Als wir schließlich dahin kamen und fanden, daß Miß Porter und ihre Gefährten fort waren, wurde mir erst wirklich bewußt, was Sie für einen völlig Fremden taten. Ich versuche auch nicht, Sie mit Geld zu bezahlen, Tarzan, aber da Sie gegenwärtig Geld brauchen, so stelle ich Ihnen selbstverständlich so viel zur Verfügung, wie Sie wünschen. Das ist kein Opfer, das ich Ihnen bringe, sondern lediglich der Ausdruck meiner Dankbarkeit und meiner Freundschaft.
Nun, sagte Tarzan lachend, wir wollen uns wegen des Geldes nicht zanken. Ich brauche es zum Leben, aber es wäre mir lieber, wenn ich es erarbeiten könnte. Sie können mir keinen bessern Beweis Ihrer Freundschaft geben, als indem Sie eine Anstellung für mich suchen. Ich kann nicht untätig leben. Was mein Geburtsrecht betrifft, so ist es in guten Händen. Clayton hat mich dessen nicht beraubt, denn er glaubt in Wirklichkeit, der echte Lord Greystoke zu sein, und er wird voraussichtlich ein besserer englischer Lord sein als ein Mann, der in einer afrikanischen Dschungel geboren und aufgewachsen ist. Sie wissen, daß ich auch jetzt nur halb kultiviert bin. Wenn ich in Zorn gerate und es mir rot vor den Augen wird, so fegen die Instinkte des wilden Tieres, die immer noch in mir schlummern, das wenige, das ich mir von der feineren Kultur angeeignet habe, völlig hinweg.
Und dann, hätte ich verraten, wer ich bin, so hätte ich die Frau, die ich liebe, des Reichtums und der Stellung beraubt, die ihre Heirat mit Clayton ihr jetzt sichert. Das konnte ich doch nicht tun, nicht wahr, Paul?
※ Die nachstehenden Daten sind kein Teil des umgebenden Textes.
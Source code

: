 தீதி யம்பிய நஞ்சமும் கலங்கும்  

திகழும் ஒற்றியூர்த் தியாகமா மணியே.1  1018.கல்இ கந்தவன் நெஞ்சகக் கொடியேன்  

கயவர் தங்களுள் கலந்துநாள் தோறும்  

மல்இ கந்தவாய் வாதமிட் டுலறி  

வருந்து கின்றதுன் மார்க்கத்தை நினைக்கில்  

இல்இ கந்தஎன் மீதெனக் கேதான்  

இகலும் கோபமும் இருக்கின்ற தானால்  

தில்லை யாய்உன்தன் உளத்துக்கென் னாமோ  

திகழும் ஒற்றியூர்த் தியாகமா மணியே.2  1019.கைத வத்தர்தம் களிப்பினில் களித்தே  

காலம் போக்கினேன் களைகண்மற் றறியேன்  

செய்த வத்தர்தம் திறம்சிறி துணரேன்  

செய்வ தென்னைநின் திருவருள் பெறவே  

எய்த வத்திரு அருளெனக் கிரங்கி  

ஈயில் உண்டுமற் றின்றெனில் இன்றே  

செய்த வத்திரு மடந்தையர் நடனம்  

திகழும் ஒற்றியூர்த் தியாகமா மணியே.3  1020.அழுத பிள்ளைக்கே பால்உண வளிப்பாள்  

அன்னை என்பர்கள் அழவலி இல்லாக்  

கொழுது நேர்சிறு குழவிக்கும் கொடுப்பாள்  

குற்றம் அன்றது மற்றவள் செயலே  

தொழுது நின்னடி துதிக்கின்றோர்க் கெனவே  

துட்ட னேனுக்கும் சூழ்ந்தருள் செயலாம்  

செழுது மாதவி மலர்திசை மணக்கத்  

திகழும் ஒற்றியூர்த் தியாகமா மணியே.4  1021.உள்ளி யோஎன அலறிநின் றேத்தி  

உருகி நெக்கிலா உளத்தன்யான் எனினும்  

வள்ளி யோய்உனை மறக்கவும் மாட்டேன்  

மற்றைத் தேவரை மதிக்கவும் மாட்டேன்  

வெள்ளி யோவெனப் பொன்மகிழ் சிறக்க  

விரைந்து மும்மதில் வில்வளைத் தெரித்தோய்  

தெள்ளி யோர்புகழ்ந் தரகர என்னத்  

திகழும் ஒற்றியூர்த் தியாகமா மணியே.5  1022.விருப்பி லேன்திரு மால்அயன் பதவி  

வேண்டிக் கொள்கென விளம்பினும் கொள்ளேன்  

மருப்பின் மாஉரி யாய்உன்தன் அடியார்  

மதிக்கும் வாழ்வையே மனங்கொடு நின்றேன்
Ohne eine Antwort abzuwarten, fuhr er fort: Das Geburtsrecht ist übrigens von keiner großen Wichtigkeit für mich. So wie ich aufgewachsen bin, erkenne ich im Menschen wie im Tier nur den Wert an, den sie dank ihrer geistigen oder körperlichen Überlegenheit besitzen. Und so bin ich glücklich, wenn ich an Kala, als meine Mutter, denke, denn sie war in ihrer wenn auch wilden Art immer gut gegen mich. Sie muß mich an ihrer haarigen Brust genährt haben von jenem Tage an, da meine eigene Mutter, die arme unglückliche Engländerin, starb. Kala kämpfte für mich gegen die wilden Bewohner des Waldes und gegen die rohen Mitglieder unseres eigenen Stammes mit dem ganzen Mute wahrer Mutterliebe.
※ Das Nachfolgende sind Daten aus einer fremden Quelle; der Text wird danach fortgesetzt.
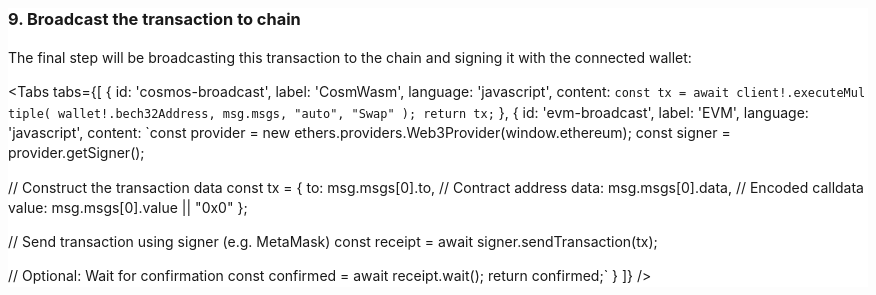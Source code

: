### 9. Broadcast the transaction to chain

The final step will be broadcasting this transaction to the chain and signing it with the connected wallet:

<Tabs
  tabs={[
    {
      id: 'cosmos-broadcast',
      label: 'CosmWasm',
      language: 'javascript',
      content: `const tx = await client!.executeMultiple(
  wallet!.bech32Address,
  msg.msgs,
  "auto",
  "Swap"
);
return tx;`
    },
    {
      id: 'evm-broadcast',
      label: 'EVM',
      language: 'javascript',
      content: `const provider = new ethers.providers.Web3Provider(window.ethereum);
const signer = provider.getSigner();

// Construct the transaction data
const tx = {
  to: msg.msgs[0].to, // Contract address
  data: msg.msgs[0].data, // Encoded calldata
  value: msg.msgs[0].value || "0x0" 
};

// Send transaction using signer (e.g. MetaMask)
const receipt = await signer.sendTransaction(tx);

// Optional: Wait for confirmation
const confirmed = await receipt.wait();
return confirmed;`
    }
  ]}
/>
Und ich meinerseits liebte sie, Paul. Ich wußte nicht, wie sehr ich sie liebte, bis der grausame Speer und der vergiftete Pfeil von Mbongas schwarzem Krieger sie von meiner Seite gerissen hat. Ich war noch ein Junge, als das geschah, und ich warf mich über ihre Leiche, um meinen Schmerz auszuweinen, wie ein Kind um seine eigene Mutter geweint haben würde. Ihnen, mein Freund, wäre sie als ein häßliches Geschöpf erschienen, aber für mich war sie schön, – so herrlich verklärt die Liebe den Gegenstand ihrer Verehrung. Und so bin ich vollkommen zufrieden, für immer der Sohn von Kala, der Äffin, zu bleiben.
Ich bewundere Sie wegen Ihrer Treue, sagte d'Arnot, aber die Zeit wird kommen, da Sie froh sein werden, Anspruch auf Ihre eigene Abstammung zu erheben. Denken Sie daran, was ich Ihnen sage, und wir wollen hoffen, daß es dann noch ebenso leicht sein wird, den Nachweis zu führen, wie heute. Sie dürfen nicht vergessen, daß Professor Porter und Mr. Philander die einzigen Menschen auf der Welt sind, die schwören können, daß das kleine Skelett, das in der Hütte zusammen mit dem Ihres Vaters und Ihrer Mutter gefunden wurde, das eines jungen Menschenaffen war und nicht der Sprößling von Lord und Lady Greystoke. Dieses Zeugnis ist äußerst wichtig. Beide sind alte Männer und leben vielleicht nicht mehr lange. Und dann, haben Sie nicht daran gedacht, daß Miß Porter, wenn sie einmal die Wahrheit erführe, ihre Verlobung mit Clayton aufheben würde? Sie könnten mit Leichtigkeit Ihren Titel, Ihre Besitzungen und die Frau, die Sie lieben, erringen, Tarzan. Haben Sie nicht daran gedacht?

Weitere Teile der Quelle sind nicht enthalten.